Assigned task
Retype, word for word, every line from the one holding "- [TanStack Query" through the one holding "- **VS Code" in the entries below, both included, and only those lines.

Data items
"""
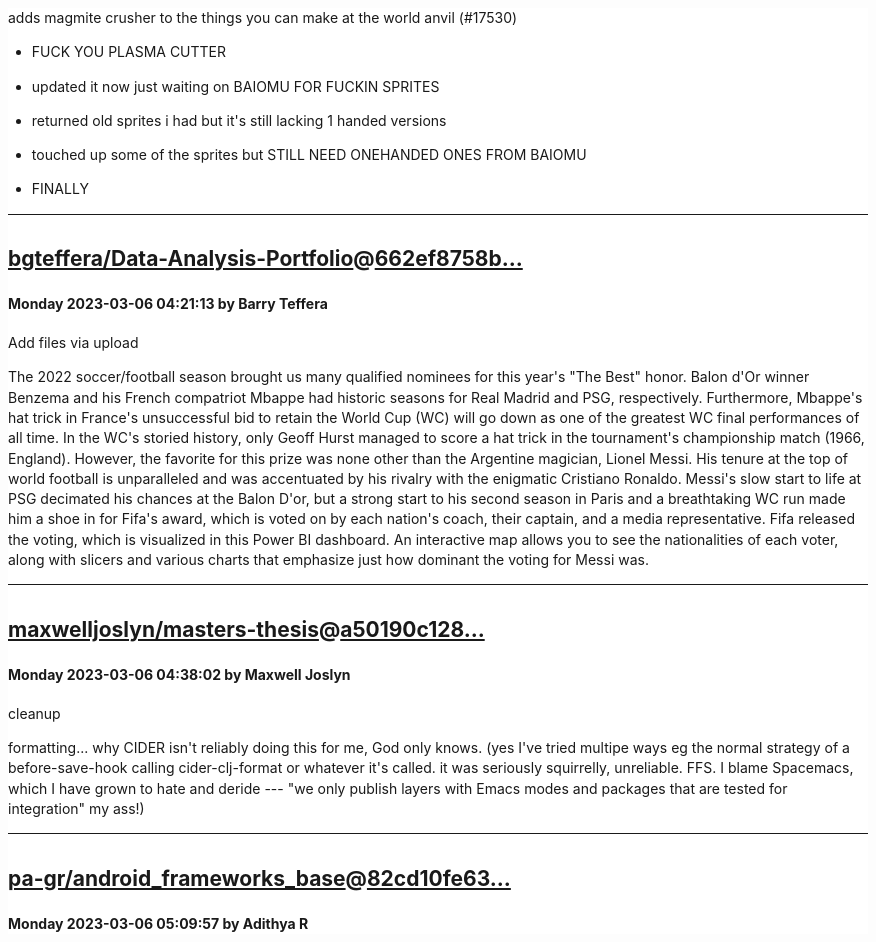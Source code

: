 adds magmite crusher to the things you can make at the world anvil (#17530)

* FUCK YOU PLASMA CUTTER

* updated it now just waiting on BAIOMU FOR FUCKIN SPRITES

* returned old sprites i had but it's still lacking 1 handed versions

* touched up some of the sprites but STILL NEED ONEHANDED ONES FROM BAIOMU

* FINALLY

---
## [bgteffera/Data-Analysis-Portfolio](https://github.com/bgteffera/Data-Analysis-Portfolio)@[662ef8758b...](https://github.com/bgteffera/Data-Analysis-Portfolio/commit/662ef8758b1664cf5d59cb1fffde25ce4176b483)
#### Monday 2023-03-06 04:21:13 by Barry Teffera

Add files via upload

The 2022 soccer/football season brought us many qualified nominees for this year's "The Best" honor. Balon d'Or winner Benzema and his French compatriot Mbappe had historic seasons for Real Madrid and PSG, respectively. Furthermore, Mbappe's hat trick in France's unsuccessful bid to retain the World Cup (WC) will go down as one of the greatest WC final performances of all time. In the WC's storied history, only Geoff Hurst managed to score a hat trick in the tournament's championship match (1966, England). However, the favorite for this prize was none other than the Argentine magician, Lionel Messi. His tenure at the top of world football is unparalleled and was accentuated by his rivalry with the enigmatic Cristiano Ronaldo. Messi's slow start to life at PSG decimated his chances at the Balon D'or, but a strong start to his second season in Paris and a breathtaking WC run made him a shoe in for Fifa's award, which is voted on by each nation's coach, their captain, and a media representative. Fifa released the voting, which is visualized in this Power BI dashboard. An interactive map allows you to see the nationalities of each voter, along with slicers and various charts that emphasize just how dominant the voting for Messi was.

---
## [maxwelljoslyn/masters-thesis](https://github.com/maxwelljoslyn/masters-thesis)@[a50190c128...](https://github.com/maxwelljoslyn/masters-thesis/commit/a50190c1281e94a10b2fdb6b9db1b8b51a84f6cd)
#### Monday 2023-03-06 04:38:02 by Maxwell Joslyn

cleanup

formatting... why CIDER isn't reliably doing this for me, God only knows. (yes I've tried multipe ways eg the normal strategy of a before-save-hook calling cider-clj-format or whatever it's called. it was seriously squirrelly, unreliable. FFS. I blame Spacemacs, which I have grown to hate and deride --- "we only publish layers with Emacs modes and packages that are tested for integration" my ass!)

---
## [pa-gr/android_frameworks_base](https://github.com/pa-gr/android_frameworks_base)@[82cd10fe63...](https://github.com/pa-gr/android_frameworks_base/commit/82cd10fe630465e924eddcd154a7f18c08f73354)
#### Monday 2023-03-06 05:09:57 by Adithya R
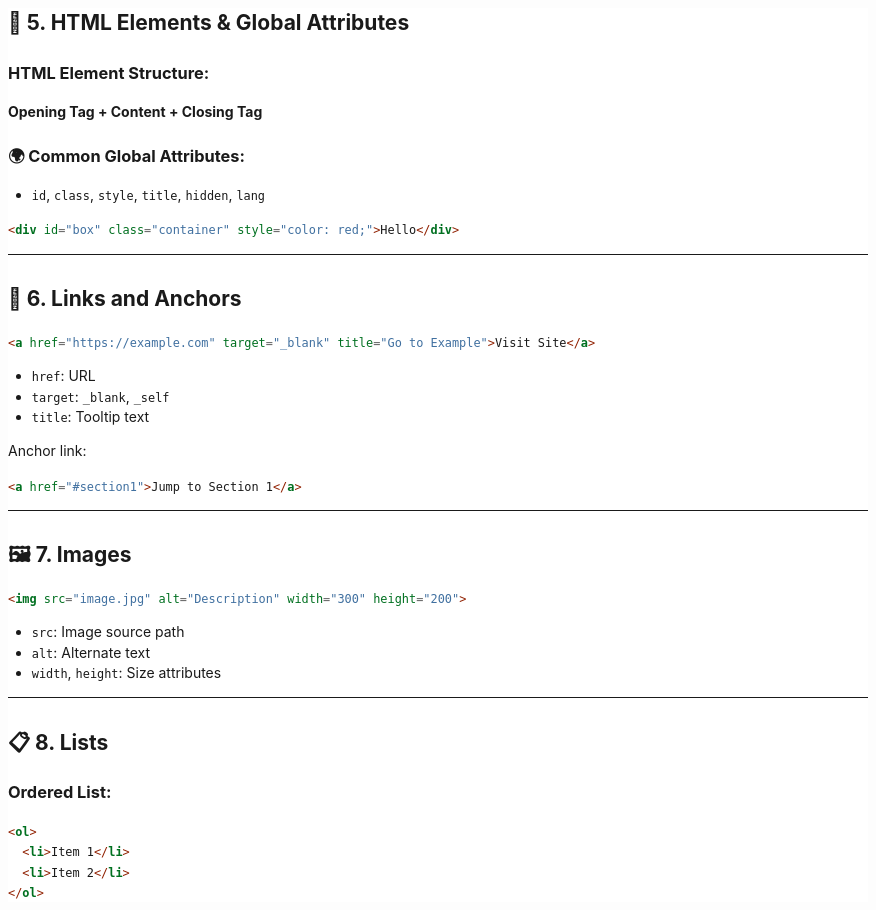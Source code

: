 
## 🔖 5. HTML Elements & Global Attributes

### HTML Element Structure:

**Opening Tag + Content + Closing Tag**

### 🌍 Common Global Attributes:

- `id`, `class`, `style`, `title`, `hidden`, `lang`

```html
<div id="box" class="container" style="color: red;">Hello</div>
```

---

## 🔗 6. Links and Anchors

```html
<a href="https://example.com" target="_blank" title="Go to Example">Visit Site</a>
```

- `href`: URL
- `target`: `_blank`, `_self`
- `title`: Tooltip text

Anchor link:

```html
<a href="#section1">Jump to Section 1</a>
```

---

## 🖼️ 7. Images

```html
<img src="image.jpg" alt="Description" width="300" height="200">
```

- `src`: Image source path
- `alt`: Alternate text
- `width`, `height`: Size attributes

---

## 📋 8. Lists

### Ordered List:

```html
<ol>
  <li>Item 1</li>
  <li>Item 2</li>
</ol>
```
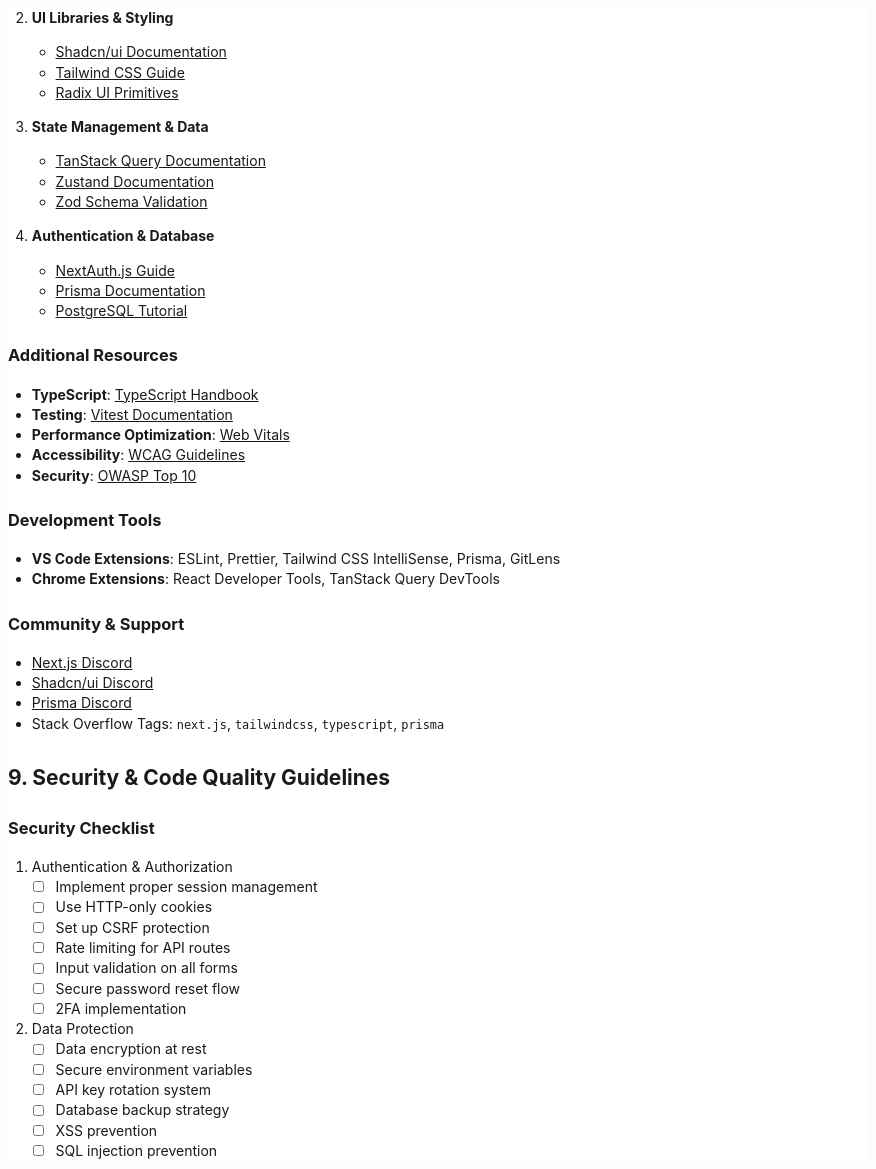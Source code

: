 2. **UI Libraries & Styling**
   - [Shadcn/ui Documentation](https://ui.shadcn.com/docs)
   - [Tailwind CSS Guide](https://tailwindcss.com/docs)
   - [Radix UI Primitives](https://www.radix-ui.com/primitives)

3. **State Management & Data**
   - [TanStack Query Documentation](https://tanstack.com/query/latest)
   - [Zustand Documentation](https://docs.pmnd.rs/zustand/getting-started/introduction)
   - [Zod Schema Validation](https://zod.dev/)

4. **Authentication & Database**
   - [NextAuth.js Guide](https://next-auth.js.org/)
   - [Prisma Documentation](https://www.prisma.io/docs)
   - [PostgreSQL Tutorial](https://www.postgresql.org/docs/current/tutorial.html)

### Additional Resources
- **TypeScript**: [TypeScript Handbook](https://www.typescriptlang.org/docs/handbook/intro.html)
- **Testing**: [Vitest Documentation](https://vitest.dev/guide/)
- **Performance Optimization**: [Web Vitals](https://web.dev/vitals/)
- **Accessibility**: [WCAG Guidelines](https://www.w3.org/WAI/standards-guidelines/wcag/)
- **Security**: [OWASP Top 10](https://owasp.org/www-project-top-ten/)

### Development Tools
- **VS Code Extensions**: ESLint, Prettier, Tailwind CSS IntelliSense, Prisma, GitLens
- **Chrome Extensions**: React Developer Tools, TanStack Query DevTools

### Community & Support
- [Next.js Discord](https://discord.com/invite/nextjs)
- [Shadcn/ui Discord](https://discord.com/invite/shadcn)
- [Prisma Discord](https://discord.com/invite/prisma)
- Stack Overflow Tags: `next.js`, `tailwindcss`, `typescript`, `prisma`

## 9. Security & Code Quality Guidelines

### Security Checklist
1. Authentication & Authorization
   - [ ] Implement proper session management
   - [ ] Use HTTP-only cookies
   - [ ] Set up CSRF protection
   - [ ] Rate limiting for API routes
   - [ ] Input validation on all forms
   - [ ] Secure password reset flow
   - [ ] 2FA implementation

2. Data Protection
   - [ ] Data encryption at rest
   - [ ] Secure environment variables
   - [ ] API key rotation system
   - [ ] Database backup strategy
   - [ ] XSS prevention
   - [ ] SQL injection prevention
"""
Written response
   - [TanStack Query Documentation](https://tanstack.com/query/latest)
   - [Zustand Documentation](https://docs.pmnd.rs/zustand/getting-started/introduction)
   - [Zod Schema Validation](https://zod.dev/)

4. **Authentication & Database**
   - [NextAuth.js Guide](https://next-auth.js.org/)
   - [Prisma Documentation](https://www.prisma.io/docs)
   - [PostgreSQL Tutorial](https://www.postgresql.org/docs/current/tutorial.html)

### Additional Resources
- **TypeScript**: [TypeScript Handbook](https://www.typescriptlang.org/docs/handbook/intro.html)
- **Testing**: [Vitest Documentation](https://vitest.dev/guide/)
- **Performance Optimization**: [Web Vitals](https://web.dev/vitals/)
- **Accessibility**: [WCAG Guidelines](https://www.w3.org/WAI/standards-guidelines/wcag/)
- **Security**: [OWASP Top 10](https://owasp.org/www-project-top-ten/)

### Development Tools
- **VS Code Extensions**: ESLint, Prettier, Tailwind CSS IntelliSense, Prisma, GitLens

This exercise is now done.